- _WHAT IS BEING ASKED_:
Among the entries below, please show each line that carries the word "estimate".

══ RECORDS SHOWN ══

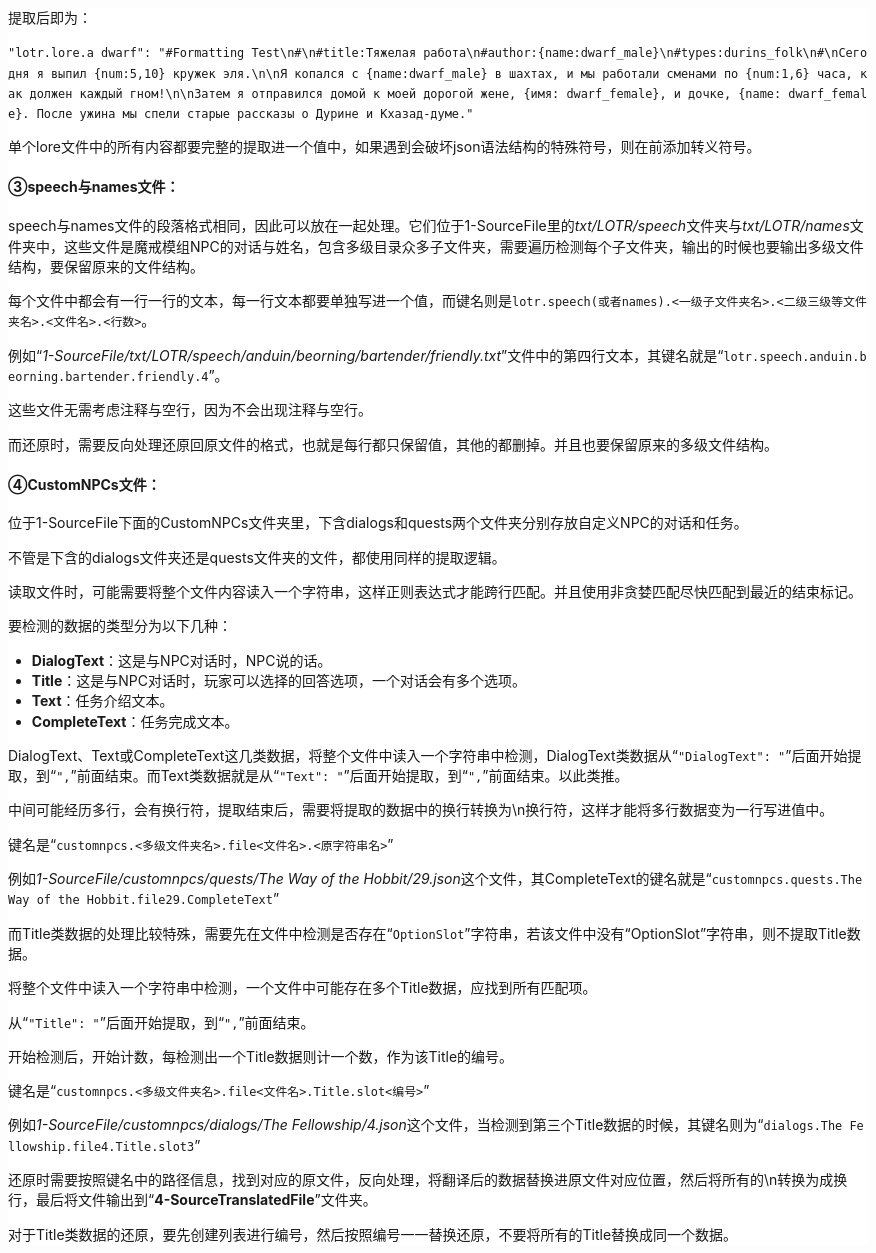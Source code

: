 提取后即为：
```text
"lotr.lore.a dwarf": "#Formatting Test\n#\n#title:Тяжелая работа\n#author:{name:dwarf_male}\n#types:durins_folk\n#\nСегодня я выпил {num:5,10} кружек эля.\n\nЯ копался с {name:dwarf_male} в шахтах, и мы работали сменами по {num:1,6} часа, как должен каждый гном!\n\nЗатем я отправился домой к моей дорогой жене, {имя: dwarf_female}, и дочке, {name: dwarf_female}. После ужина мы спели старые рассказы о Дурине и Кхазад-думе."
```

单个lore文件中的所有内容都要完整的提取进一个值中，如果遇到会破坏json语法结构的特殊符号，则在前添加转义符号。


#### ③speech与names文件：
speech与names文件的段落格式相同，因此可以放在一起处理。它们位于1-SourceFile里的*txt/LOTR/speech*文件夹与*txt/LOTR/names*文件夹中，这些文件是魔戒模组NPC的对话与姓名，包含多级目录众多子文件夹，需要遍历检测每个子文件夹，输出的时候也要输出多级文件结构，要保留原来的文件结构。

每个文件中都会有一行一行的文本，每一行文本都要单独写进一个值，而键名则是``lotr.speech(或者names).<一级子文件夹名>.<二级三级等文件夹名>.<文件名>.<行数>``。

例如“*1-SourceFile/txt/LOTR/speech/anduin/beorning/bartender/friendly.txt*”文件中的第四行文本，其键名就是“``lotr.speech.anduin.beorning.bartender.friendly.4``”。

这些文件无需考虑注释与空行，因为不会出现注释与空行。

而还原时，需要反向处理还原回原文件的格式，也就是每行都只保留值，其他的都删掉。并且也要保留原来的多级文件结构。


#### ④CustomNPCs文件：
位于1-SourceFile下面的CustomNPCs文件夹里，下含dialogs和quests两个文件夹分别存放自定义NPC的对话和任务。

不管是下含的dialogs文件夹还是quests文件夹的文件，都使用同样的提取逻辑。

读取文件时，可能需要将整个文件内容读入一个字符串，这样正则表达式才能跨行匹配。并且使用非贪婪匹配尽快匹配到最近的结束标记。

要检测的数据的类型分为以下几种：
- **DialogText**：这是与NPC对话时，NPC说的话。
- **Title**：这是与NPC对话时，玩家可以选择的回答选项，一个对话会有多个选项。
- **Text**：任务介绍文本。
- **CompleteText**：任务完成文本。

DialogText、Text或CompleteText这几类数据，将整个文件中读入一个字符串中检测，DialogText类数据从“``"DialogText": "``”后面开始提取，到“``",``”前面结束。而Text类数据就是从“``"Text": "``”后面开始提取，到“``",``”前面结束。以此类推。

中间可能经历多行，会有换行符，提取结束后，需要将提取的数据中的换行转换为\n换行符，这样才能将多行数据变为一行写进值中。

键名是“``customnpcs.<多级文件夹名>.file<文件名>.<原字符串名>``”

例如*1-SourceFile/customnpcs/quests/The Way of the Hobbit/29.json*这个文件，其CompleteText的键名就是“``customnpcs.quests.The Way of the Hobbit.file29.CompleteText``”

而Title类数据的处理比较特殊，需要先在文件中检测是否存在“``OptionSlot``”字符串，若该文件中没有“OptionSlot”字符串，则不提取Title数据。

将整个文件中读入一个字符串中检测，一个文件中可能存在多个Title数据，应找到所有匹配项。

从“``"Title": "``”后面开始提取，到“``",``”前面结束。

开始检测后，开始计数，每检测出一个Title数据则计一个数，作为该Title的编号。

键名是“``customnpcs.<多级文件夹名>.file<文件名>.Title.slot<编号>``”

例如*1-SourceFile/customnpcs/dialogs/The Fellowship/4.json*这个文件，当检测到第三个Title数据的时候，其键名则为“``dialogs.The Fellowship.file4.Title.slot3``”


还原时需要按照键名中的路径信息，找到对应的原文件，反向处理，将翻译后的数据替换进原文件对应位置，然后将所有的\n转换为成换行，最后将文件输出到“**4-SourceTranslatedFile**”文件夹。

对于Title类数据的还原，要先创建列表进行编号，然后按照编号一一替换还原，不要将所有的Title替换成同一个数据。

═══
══ RECORDS SHOWN ══

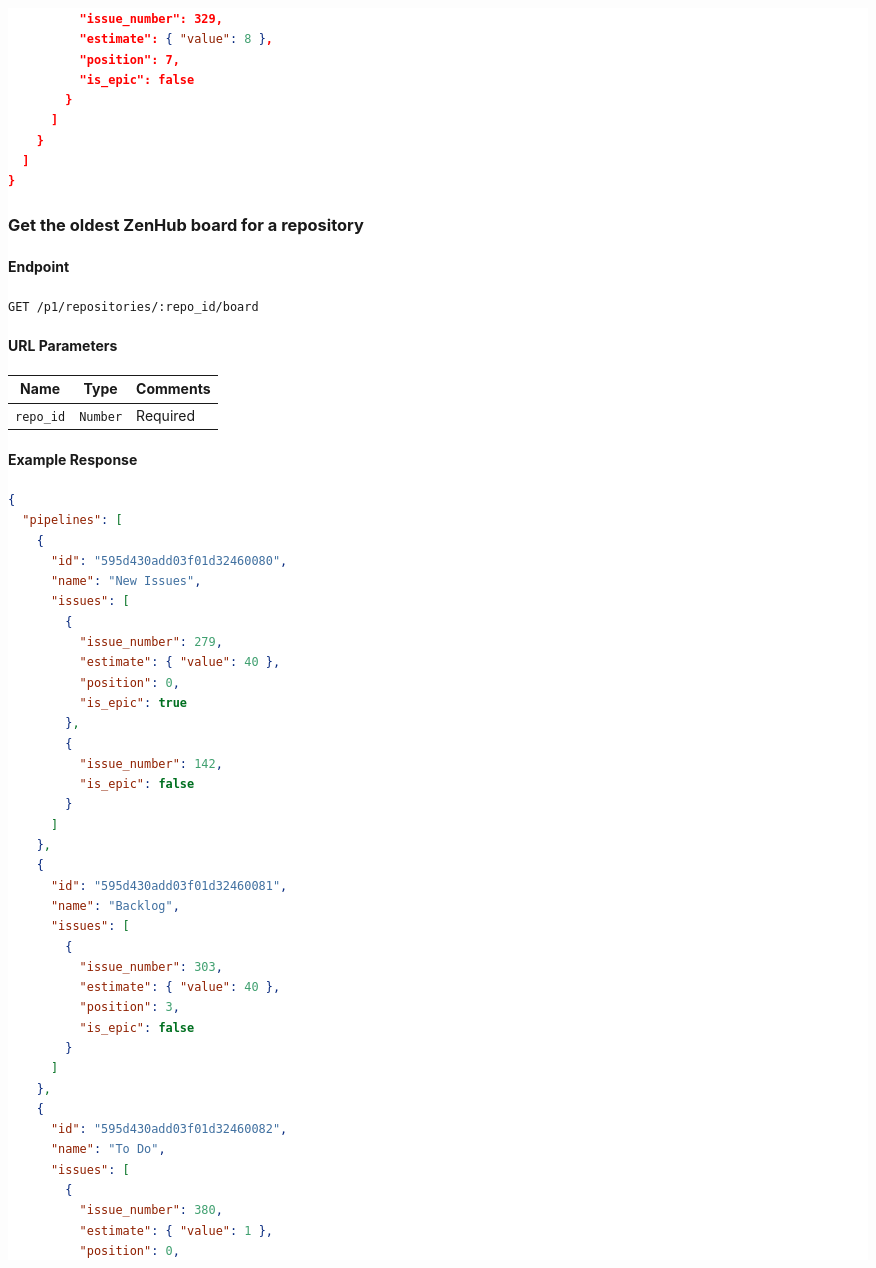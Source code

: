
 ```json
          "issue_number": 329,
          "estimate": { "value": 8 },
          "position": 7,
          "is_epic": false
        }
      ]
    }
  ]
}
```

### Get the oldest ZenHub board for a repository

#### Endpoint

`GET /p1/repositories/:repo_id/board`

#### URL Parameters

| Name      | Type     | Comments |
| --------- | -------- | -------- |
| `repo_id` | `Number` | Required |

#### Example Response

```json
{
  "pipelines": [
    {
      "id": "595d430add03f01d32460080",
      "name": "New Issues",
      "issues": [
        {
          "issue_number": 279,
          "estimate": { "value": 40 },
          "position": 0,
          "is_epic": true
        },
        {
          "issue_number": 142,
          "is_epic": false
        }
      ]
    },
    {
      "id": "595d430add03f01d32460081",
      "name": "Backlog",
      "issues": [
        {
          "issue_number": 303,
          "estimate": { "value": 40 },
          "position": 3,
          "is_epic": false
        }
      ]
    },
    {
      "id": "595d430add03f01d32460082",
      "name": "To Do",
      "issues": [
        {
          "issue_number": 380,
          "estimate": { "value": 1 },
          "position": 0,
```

═══

- _YOUR RESPONSE_:
          "estimate": { "value": 8 },
          "estimate": { "value": 40 },
          "estimate": { "value": 40 },
          "estimate": { "value": 1 },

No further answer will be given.